Les résultats des entreprises de presse américaines cotées en bourse ne sont pas bons. Et leurs actions sous-performent largement le marché, lui-même nettement orienté à la baisse.

Bien sûr, le ralentissement de l’activité économique y est pour beaucoup. Mais la conjoncture n’explique pas tout, a reconnu le CEO du New York Times, Janet Robinson: les pauvres résultats financiers du groupe (contraction du chiffre d’affaires et plus encore des profits opérationnels) sont largement attribuables à des facteurs structurels.

Toute la presse écrite US est atteinte. Je vous en ai déjà touché un mot. Et ce n’est pas fini. Dans son plus récent billet, le « newsosaure » Alan Mutter explique pourquoi il lui paraît probable que les journaux américains n’ont pas probablement fini de réduire leurs coûts dans une spirale qui désespère la profession et décourage les lecteurs: plus encore que leurs revenus, ce sont leurs marges qui sont en baisse.

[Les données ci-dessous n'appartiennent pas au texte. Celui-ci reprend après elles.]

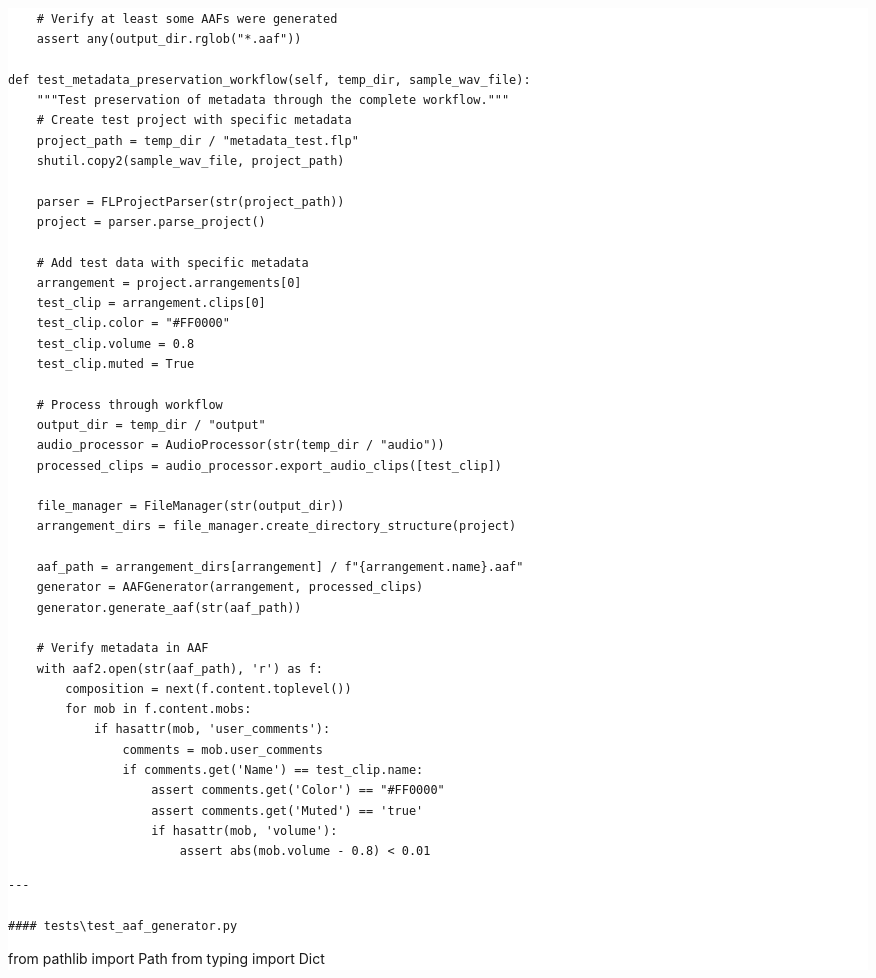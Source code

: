         # Verify at least some AAFs were generated
        assert any(output_dir.rglob("*.aaf"))

    def test_metadata_preservation_workflow(self, temp_dir, sample_wav_file):
        """Test preservation of metadata through the complete workflow."""
        # Create test project with specific metadata
        project_path = temp_dir / "metadata_test.flp"
        shutil.copy2(sample_wav_file, project_path)
        
        parser = FLProjectParser(str(project_path))
        project = parser.parse_project()
        
        # Add test data with specific metadata
        arrangement = project.arrangements[0]
        test_clip = arrangement.clips[0]
        test_clip.color = "#FF0000"
        test_clip.volume = 0.8
        test_clip.muted = True
        
        # Process through workflow
        output_dir = temp_dir / "output"
        audio_processor = AudioProcessor(str(temp_dir / "audio"))
        processed_clips = audio_processor.export_audio_clips([test_clip])
        
        file_manager = FileManager(str(output_dir))
        arrangement_dirs = file_manager.create_directory_structure(project)
        
        aaf_path = arrangement_dirs[arrangement] / f"{arrangement.name}.aaf"
        generator = AAFGenerator(arrangement, processed_clips)
        generator.generate_aaf(str(aaf_path))
        
        # Verify metadata in AAF
        with aaf2.open(str(aaf_path), 'r') as f:
            composition = next(f.content.toplevel())
            for mob in f.content.mobs:
                if hasattr(mob, 'user_comments'):
                    comments = mob.user_comments
                    if comments.get('Name') == test_clip.name:
                        assert comments.get('Color') == "#FF0000"
                        assert comments.get('Muted') == 'true'
                        if hasattr(mob, 'volume'):
                            assert abs(mob.volume - 0.8) < 0.01
```
---

#### tests\test_aaf_generator.py
```
from pathlib import Path
from typing import Dict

Et Wall Street sanctionne. Car les groupes de presse sont souvent cotés en bourse, là-bas, et la plupart d’entre eux sont en chute libre: un échantillon représentatif d’une dizaine de titres a vu se réduire en fumée plus de la moitié de sa capitalisation boursière depuis le début de l’année, soit près de 28 milliards USD…

C’est sans doute excessif dans certains cas, comme celui du NYT – les marchés financiers sont accoutumés à passer de l’exubérance la plus irrationnelle à des humeurs maniaco-dépressives – mais c’est quand même historique: Associated Press rapporte dans une analyse du secteur que, pour le CEO du Chicago Tribune, Sam Zell, la crise actuelle de la presse écrite est la plus sévère depuis la Grande Dépression de 1929…

En juin dernier déjà, on trouvait cette autre comparaison un peu réfrigérante dans Poynteronline: pour les journalistes, la crise actuelle de la presse ressemble un peu à celles du charbon et de l’acier il y a 25 ou 30 ans, c’est-à-dire que c’est leurs façons de pratiquer leur métier, leurs compétences qui sont dépassées.

Et c’est là qu’on reparle d’internet. Avec cet impitoyable verdict de Seeking Alpha sur le New York Times, le plus gros acteur de la presse écrite sur le web:

 (…) For a supposedly dying business, NYT seems to be doing a lot of cool and smart things online.  The problem is, it’s not doing enough, and what it is doing, it is not doing fast enough.